The header parsing works, but parsing the entire segment seems to fail.

To test, you can just run that code and install tcpreplay to replay a pcap file. brew install tcpreplay and then sudo tcpreplay -i en0 sample.pcap

Nice. Can you try adding an import _ "github.com/timpalpant/go-iex/iextp/deep"? It will register the DEEP protocol as a side effect, which I think is protocol 32772.
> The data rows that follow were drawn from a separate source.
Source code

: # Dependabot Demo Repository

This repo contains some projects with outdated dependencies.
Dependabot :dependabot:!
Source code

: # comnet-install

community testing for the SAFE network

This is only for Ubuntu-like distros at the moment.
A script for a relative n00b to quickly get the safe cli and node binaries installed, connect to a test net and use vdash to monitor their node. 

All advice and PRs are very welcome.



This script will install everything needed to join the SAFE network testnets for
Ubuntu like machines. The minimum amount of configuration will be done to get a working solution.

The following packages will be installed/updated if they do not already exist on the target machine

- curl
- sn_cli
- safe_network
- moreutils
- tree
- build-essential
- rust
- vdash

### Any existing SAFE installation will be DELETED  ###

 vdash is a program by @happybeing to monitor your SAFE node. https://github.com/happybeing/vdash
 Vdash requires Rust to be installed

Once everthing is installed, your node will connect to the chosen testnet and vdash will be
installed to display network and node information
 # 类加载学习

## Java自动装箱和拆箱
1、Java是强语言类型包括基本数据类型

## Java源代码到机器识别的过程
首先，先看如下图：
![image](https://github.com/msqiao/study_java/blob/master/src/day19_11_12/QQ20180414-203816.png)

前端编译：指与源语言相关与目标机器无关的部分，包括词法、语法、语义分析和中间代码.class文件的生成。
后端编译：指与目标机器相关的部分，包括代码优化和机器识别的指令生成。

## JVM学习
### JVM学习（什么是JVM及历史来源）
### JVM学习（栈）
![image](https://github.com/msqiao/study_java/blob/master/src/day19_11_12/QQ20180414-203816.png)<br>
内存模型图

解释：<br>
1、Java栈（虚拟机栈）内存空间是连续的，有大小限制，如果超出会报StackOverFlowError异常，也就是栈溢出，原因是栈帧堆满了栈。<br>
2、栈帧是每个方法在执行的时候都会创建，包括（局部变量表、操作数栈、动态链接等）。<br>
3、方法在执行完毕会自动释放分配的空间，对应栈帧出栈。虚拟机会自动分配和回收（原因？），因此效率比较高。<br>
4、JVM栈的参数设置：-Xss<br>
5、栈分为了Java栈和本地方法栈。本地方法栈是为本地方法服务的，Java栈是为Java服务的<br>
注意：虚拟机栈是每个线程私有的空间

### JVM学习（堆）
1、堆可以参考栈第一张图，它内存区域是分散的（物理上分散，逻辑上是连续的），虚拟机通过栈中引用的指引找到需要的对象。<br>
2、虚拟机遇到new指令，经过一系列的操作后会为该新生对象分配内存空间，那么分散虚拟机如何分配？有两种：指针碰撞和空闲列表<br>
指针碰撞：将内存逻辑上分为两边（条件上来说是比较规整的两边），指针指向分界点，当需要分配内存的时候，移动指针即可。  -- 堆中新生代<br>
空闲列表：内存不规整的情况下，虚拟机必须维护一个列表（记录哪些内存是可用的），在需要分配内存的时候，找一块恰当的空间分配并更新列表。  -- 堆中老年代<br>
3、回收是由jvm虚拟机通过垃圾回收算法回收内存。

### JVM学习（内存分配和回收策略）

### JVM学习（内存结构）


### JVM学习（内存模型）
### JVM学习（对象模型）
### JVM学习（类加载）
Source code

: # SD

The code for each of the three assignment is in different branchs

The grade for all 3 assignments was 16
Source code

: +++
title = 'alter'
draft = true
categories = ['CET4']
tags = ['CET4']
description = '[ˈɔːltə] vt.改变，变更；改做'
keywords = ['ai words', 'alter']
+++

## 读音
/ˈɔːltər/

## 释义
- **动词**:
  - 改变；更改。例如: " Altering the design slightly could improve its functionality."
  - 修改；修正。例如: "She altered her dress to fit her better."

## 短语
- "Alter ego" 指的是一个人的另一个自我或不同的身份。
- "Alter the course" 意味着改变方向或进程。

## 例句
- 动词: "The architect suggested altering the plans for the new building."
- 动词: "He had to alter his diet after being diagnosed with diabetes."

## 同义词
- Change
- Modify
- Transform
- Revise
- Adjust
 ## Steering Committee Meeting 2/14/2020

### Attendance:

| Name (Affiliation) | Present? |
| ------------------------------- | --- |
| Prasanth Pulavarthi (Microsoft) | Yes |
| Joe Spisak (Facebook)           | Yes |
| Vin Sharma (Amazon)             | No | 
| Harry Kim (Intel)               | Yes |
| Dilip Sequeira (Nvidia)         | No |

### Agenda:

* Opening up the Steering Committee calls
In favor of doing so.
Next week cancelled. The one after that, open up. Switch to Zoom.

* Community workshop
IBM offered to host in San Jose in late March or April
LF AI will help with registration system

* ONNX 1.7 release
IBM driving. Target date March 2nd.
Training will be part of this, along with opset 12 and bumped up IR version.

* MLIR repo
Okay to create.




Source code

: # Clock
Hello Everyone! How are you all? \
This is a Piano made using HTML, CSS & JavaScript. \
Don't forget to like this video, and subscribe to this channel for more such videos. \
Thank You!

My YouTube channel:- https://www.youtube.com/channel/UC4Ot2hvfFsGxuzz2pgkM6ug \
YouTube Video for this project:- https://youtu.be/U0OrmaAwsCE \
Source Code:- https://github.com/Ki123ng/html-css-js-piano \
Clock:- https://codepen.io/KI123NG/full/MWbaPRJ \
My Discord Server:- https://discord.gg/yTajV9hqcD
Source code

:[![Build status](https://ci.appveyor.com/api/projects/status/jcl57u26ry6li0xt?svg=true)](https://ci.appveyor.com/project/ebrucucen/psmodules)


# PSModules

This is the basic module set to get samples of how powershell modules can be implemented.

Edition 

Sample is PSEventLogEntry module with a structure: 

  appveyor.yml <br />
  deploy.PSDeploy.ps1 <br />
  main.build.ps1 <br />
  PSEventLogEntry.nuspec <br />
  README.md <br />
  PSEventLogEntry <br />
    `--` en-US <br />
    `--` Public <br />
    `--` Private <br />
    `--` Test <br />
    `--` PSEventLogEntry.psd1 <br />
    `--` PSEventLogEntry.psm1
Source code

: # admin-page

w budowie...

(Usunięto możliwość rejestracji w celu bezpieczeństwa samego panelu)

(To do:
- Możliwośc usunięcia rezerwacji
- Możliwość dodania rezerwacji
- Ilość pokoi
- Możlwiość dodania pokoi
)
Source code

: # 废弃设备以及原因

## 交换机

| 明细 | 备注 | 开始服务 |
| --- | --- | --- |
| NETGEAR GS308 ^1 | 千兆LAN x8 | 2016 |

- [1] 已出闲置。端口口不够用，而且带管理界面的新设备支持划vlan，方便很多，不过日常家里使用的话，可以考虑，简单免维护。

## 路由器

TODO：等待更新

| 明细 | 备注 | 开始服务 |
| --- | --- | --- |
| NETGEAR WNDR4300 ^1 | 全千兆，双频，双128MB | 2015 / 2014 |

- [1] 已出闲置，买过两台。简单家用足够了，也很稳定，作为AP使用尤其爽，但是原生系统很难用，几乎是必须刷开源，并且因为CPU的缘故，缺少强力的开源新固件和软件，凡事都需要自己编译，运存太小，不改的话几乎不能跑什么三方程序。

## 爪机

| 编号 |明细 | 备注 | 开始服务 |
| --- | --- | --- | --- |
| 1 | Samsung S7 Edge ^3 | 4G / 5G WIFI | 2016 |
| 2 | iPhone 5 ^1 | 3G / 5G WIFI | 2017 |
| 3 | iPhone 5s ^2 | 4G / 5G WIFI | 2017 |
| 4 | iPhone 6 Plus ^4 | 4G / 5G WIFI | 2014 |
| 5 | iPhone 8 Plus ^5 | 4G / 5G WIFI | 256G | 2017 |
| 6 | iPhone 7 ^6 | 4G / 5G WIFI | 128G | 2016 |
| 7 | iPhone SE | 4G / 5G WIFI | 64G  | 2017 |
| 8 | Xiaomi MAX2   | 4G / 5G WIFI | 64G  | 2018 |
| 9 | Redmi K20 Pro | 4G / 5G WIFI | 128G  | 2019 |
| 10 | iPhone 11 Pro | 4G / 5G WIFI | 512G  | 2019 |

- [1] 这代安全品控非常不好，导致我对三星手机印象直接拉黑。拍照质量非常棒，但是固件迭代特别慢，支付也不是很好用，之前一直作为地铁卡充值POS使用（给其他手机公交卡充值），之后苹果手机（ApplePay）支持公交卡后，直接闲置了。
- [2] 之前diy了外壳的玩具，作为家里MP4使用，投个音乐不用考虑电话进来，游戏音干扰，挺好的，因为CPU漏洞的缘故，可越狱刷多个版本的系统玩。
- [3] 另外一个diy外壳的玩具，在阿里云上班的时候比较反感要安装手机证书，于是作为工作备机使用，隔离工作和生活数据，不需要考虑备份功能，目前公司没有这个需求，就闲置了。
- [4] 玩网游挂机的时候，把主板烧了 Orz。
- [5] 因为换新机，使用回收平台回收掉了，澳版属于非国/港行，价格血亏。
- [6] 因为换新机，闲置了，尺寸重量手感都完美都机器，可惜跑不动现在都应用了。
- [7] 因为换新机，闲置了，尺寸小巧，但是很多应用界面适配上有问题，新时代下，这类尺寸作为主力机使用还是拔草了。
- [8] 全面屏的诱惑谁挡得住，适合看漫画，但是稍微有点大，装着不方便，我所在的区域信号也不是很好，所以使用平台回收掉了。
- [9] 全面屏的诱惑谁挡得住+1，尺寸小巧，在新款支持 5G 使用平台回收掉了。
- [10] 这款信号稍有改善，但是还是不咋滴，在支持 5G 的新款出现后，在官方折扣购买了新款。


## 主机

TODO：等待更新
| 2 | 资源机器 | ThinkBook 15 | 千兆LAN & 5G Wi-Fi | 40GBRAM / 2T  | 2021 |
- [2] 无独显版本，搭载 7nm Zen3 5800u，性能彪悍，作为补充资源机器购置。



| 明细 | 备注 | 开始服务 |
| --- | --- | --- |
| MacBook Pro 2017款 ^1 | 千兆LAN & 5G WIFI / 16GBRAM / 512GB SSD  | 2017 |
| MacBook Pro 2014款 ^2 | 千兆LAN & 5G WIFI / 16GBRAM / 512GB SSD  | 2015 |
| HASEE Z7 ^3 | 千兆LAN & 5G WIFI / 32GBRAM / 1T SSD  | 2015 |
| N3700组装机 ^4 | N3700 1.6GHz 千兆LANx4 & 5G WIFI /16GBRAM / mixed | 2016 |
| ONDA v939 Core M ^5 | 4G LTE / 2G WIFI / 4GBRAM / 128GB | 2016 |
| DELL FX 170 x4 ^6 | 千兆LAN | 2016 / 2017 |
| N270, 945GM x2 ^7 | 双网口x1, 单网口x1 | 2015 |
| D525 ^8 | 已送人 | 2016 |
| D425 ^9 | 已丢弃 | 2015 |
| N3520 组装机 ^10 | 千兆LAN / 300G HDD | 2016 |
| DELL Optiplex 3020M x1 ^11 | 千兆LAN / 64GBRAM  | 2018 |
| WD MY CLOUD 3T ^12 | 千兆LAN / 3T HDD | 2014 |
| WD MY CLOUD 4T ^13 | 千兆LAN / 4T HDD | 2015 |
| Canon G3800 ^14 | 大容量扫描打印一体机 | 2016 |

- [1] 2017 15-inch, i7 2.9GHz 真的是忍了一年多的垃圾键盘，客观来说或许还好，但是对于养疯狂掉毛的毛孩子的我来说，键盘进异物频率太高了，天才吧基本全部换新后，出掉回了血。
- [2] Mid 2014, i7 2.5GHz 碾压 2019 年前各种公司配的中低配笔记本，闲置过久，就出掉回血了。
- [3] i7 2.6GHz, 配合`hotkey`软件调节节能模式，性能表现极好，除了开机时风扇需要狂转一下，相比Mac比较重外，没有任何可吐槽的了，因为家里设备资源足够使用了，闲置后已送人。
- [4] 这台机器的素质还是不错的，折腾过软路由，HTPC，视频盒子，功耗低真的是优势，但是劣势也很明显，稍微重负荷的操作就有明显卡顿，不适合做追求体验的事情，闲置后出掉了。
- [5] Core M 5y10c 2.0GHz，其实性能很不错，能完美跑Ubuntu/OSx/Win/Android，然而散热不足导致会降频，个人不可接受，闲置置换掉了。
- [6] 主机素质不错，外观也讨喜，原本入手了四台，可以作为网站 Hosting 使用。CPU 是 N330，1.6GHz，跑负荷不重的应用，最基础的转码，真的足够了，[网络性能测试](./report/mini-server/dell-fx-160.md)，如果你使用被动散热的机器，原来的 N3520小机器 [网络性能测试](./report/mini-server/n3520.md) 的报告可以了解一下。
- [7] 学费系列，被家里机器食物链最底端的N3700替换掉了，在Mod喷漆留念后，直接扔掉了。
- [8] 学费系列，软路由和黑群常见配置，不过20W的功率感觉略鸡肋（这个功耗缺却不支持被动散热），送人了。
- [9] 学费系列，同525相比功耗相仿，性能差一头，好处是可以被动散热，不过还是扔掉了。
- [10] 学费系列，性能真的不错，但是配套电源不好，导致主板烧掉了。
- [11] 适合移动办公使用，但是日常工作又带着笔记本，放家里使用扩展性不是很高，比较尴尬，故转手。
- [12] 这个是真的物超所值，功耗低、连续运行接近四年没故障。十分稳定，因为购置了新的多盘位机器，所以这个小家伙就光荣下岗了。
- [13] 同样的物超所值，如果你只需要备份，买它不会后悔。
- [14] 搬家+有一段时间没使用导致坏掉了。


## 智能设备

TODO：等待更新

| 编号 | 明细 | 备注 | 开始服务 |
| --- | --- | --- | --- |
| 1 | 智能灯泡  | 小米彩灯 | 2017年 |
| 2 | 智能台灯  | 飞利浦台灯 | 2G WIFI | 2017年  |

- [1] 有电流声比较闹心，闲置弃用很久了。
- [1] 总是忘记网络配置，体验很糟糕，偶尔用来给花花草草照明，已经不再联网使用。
Hmm, still gets the same error.

Hmm, here is the verbatim program I am running (I just added the import to yours):

package main

import (
	"fmt"
	"log"
	"net"

	iextp "github.com/timpalpant/go-iex/iextp"
	_ "github.com/timpalpant/go-iex/iextp/deep"
)

const (
	maxDatagramSize  = 65535
	multicastAddress = "233.215.21.4:10378"
)

func main() {
	fmt.Printf("Listening on %s\n", multicastAddress)
	Listen(multicastAddress, msgHandler)
}

func msgHandler(src *net.UDPAddr, n int, b []byte) {
	log.Println(n, "bytes read from", src)
	// log.Println(hex.Dump(b[:n]))

	// This part works fine:
	header := iextp.SegmentHeader{}
	if err := header.Unmarshal(b[:40]); err != nil {
		println("Decoding header error")
		panic(err)
	}
	fmt.Println(header)

	// This fails with: "panic: unknown message protocol: 32772"
	segment := iextp.Segment{}
	if err := segment.Unmarshal(b[:n]); err != nil {
		println("Decoding segment error")
		panic(err)
	}
	println("Successfully decoded message")
}

func Listen(address string, handler func(*net.UDPAddr, int, []byte)) {
	// Parse the string address
	addr, err := net.ResolveUDPAddr("udp", address)
	if err != nil {
		log.Fatal(err)
	}
	// Open up a connection
	conn, err := net.ListenMulticastUDP("udp", nil, addr)
	if err != nil {
		log.Fatal(err)
	}
	conn.SetReadBuffer(maxDatagramSize)
	// Loop forever reading from the socket
	for {
		buffer := make([]byte, maxDatagramSize)
		numBytes, src, err := conn.ReadFromUDP(buffer)
		if err != nil {
			log.Fatal("ReadFromUDP failed:", err)
		}
		handler(src, numBytes, buffer)
	}
}

and I'm testing by running

$ go build
$ ./test_udp &
$ sudo tcpreplay -i en0 ~/Downloads/data-feeds-20180127-20180127_IEXTP1_DEEP1.0.pcap

against the DEEP sample file from here: https://www.googleapis.com/download/storage/v1/b/iex/o/data%2Ffeeds%2F20180127%2F20180127_IEXTP1_DEEP1.0.pcap.gz?generation=1517101215560431&alt=media

In the stdout I get:

Listening on 233.215.21.4:10378
2018/10/25 12:18:20 1470 bytes read from 23.226.155.132:10378
{1 0 32772 1 1150681088 1430 66 2848 133 2018-01-27 13:00:16.623722248 +0000 UTC}
Successfully decoded message
2018/10/25 12:18:20 1470 bytes read from 23.226.155.132:10378
{1 0 32772 1 1150681088 1430 66 44318 2047 2018-01-27 13:00:16.624837389 +0000 UTC}
Successfully decoded message
...

Strangest thing ever. I forked the repo to try to use PCAP and was importing iextp from one repo, and deep from this repo. Seems to be working now. Would be amazing to have this built into the project, but not required. This is for users who have a cross connect directly to IEX and need to parse the incoming UDP multicast stream.

Yep, it's a good addition, and I think your initial snippet seems like a good interface to implement. I can take a shot at adding it this weekend.